Top ten writers of 2013? Oh I see you guys left room for the true number one. Cool. What list would be complete without the undisputed big idea frontrunner in all of comicdom? People say that comics, particularly mainstream American superhero comics, have run out of new, innovative ideas. The thrill is gone, they say. Those people haven’t picked up a Jonathan Hickman book in, well ever. 2013 saw Hickman do several things in the Avengers universe that many people thought would be impossible.

I had an idea for this Darth Vader/Apocalypse story, but Marvel wasn’t having it.

Expanding on the concept of and mission of the Illuminati in New Avengers, while laying the groundwork for both a global and universe-wide Avengers force in the main title, Hickman mixed the theoretical with the impossible in ways that reminded us all why we love big, bombastic cape comics in the first place. He introduced the Gardeners and origin bombs which led to the seeding of sites around the world where evolutionary marvels (forgive the pun) took hold in accelerated, fantastic Kirby-like fashion. He elevated the Starbrand from New Universe castaway to relevant piece of the Marvel U, returned Hyperion to full on bad-ass heavy hitter status, and gave us one of the coolest one issue origin stories in issue 5 with the new Smasher. He capped the year with the return of Thanos and Infinity. The payoffs and lead in to Inhumanity and the expansion of the Avengers world in 2014, helped erase the stink of the dud that was Age of Ultron.

As important as Snyder at DC, Hickman proved to be one of those rare creators at the Big Two: Someone capable of steering the direction of an entire line through a deep, weighty story with editorial following his lead instead of the other way around.

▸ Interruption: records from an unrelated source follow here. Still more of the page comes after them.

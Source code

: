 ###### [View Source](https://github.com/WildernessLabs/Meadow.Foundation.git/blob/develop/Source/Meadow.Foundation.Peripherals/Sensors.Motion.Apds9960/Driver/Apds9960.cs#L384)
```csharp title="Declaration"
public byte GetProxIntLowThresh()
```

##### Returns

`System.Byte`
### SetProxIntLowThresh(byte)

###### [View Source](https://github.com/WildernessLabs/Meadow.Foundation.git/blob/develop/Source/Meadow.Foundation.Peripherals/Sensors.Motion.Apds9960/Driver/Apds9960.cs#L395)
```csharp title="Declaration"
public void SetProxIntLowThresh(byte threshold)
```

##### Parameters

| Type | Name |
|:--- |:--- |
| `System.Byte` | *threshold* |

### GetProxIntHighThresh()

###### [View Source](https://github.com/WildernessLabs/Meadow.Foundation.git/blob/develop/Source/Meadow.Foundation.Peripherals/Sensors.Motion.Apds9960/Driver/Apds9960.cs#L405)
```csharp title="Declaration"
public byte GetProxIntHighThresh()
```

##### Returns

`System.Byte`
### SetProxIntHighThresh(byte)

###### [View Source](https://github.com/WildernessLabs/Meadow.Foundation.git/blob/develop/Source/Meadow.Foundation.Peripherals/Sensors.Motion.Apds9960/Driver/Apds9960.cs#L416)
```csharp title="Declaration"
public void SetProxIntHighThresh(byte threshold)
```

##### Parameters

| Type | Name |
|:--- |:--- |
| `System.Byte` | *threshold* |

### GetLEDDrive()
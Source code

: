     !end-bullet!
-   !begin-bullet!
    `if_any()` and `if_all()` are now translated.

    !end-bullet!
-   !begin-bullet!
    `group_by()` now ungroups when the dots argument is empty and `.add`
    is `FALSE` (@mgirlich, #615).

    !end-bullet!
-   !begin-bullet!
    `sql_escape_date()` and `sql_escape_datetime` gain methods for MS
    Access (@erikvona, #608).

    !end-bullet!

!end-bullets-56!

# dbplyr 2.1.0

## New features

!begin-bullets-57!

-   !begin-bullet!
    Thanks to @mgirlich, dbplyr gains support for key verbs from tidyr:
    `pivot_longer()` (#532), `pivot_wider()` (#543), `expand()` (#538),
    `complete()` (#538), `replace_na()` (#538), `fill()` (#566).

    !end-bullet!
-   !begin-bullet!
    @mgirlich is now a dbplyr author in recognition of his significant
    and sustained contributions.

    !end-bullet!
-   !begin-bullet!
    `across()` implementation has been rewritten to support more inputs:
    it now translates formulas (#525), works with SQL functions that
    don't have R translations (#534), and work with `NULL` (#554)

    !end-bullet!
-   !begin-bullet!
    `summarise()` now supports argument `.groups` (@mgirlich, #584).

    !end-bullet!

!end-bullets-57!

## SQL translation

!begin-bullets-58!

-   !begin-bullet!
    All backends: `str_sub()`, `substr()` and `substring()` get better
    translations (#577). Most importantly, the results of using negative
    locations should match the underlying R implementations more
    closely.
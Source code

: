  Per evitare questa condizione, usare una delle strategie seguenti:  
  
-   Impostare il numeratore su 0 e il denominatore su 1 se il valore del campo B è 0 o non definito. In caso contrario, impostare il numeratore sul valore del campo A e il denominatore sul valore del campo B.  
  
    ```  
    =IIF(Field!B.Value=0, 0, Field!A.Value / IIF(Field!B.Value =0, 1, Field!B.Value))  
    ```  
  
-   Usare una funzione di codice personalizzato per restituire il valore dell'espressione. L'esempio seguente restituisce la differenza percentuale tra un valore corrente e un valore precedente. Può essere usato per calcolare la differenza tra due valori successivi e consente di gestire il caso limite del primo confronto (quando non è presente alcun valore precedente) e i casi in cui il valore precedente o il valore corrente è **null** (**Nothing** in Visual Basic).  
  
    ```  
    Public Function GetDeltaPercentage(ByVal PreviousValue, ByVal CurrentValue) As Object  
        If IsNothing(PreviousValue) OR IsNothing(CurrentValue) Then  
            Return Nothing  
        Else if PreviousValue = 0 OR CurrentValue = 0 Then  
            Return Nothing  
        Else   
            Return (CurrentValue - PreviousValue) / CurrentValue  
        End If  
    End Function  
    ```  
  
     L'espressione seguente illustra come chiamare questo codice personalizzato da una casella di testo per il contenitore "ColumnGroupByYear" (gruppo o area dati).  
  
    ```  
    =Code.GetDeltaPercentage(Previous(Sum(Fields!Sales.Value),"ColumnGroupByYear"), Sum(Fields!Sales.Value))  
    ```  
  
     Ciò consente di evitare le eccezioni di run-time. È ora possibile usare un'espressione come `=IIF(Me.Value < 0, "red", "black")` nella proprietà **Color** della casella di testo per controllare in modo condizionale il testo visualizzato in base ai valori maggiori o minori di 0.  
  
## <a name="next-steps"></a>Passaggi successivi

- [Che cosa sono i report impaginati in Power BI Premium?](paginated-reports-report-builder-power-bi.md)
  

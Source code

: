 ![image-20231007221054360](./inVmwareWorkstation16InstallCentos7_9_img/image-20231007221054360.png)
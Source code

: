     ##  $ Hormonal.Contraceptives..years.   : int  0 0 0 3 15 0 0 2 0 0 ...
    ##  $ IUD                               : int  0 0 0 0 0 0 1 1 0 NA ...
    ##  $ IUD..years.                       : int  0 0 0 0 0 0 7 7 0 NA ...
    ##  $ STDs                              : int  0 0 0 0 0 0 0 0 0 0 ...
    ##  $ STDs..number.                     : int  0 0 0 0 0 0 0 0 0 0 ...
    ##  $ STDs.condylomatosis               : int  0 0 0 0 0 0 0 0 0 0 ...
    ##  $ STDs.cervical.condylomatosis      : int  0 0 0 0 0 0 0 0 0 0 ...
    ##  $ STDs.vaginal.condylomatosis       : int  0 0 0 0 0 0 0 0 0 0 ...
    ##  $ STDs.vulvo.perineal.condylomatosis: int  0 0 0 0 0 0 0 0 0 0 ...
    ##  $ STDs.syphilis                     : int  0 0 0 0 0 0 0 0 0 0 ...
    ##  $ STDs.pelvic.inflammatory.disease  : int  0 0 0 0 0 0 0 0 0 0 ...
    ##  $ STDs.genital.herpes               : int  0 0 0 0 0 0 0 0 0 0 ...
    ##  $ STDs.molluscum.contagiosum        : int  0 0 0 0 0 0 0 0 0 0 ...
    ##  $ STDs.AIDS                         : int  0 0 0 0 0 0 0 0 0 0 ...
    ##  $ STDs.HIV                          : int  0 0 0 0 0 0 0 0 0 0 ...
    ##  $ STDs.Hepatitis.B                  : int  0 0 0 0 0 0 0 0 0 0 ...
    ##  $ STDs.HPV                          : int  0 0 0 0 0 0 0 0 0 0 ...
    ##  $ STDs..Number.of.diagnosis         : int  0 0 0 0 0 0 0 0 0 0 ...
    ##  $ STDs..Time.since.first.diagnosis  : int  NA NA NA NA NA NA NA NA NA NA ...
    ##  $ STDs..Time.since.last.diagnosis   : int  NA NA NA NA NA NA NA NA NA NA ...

But it wasn’t all about Hickman’s Marvelous adventures expanding the House of Ideas in 2013. On the indie comics scene, Hickman continued to break exciting ground mixing hard science with fantasy, intrigue, and mystery on the big idea, world-building books East of West, Secret, and Manhattan Projects from Image. The latter book continues to take what you thought you knew about the fathers of atomic age science and, with a healthy dose of mad humor, aliens, conspiracy, and violence, blows it all up. God is Dead (But he still hates geeks) also debuted from Avatar. With his indie fare, Hickman seems intent on blurring the lines between genres. East of West is part sci-fi, part western, and takes place in a pre-apocalyptic world that casts the Four Horsemen of the Apocalypse as the leads. This mashup of ideas and concepts made him one of the most experimental writers in comics this past year. It also made us very damn lucky to be reading those same funny books in 2013.